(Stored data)
# # # #
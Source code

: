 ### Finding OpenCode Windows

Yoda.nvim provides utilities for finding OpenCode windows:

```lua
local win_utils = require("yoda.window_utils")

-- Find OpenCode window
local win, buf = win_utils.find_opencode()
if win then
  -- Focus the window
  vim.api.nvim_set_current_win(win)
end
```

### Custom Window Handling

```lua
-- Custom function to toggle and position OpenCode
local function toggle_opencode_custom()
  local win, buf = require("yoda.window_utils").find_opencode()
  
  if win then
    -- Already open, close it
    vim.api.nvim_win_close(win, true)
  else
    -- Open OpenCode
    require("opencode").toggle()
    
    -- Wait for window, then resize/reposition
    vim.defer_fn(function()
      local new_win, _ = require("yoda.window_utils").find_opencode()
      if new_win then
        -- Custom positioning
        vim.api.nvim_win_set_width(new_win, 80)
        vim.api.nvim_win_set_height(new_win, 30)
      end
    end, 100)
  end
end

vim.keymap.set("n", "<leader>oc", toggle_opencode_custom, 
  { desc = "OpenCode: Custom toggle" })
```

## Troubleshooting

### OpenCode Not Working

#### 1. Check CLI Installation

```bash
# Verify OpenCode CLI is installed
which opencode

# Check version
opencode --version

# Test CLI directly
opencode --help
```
# # # #
Task to carry out:
Exact copies of all the entries above should be returned.

Solved exercise:
Source code

: ### Finding OpenCode Windows

Yoda.nvim provides utilities for finding OpenCode windows:

```lua
local win_utils = require("yoda.window_utils")

-- Find OpenCode window
local win, buf = win_utils.find_opencode()
if win then
  -- Focus the window
  vim.api.nvim_set_current_win(win)
end
```

### Custom Window Handling

```lua
-- Custom function to toggle and position OpenCode
local function toggle_opencode_custom()
  local win, buf = require("yoda.window_utils").find_opencode()
  
  if win then
    -- Already open, close it
    vim.api.nvim_win_close(win, true)
  else
    -- Open OpenCode
    require("opencode").toggle()
    
    -- Wait for window, then resize/reposition
    vim.defer_fn(function()
      local new_win, _ = require("yoda.window_utils").find_opencode()
      if new_win then
        -- Custom positioning
        vim.api.nvim_win_set_width(new_win, 80)
        vim.api.nvim_win_set_height(new_win, 30)
      end
    end, 100)
  end
end

vim.keymap.set("n", "<leader>oc", toggle_opencode_custom, 
  { desc = "OpenCode: Custom toggle" })
```

## Troubleshooting

### OpenCode Not Working

#### 1. Check CLI Installation

```bash
# Verify OpenCode CLI is installed
which opencode

# Check version
opencode --version

# Test CLI directly
opencode --help
```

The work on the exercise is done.